### Aim of the task
Tally every line below where "used" appears, then report the total alone.

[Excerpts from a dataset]

◇ ◇ ◇

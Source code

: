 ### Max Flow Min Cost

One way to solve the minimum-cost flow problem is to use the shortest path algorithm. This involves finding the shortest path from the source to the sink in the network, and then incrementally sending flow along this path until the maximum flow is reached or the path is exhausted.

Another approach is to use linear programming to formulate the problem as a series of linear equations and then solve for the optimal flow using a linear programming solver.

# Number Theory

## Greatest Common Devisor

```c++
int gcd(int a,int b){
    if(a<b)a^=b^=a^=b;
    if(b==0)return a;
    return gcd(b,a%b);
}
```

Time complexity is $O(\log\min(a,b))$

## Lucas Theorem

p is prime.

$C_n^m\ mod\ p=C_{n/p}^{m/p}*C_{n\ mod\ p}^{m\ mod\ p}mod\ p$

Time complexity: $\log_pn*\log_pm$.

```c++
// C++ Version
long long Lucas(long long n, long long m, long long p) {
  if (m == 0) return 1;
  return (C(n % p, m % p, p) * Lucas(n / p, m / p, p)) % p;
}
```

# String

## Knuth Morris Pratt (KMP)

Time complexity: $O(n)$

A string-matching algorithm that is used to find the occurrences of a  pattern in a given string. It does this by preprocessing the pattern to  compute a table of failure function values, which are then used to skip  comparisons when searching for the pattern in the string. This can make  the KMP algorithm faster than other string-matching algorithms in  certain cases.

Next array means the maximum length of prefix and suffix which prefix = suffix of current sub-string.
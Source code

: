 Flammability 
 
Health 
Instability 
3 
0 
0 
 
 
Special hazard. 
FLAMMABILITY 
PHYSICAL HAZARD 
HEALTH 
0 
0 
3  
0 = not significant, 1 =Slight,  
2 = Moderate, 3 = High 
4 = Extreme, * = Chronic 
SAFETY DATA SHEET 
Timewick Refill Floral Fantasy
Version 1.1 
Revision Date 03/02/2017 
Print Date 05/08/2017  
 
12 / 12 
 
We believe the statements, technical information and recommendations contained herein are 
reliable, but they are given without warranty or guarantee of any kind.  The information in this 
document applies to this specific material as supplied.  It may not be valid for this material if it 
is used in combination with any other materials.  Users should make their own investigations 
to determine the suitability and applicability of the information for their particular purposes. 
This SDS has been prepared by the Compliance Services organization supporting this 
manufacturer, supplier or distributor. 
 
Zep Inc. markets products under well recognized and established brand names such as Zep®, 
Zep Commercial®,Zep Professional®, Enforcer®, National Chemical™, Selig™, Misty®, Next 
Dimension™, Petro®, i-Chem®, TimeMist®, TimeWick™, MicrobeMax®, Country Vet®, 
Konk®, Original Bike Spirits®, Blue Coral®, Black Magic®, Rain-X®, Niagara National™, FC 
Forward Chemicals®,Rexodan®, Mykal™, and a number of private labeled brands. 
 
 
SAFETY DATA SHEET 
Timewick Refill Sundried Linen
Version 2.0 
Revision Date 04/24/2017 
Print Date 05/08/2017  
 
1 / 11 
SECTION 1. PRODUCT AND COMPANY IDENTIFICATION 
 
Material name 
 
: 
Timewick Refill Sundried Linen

◇ ◇ ◇

### Task result
2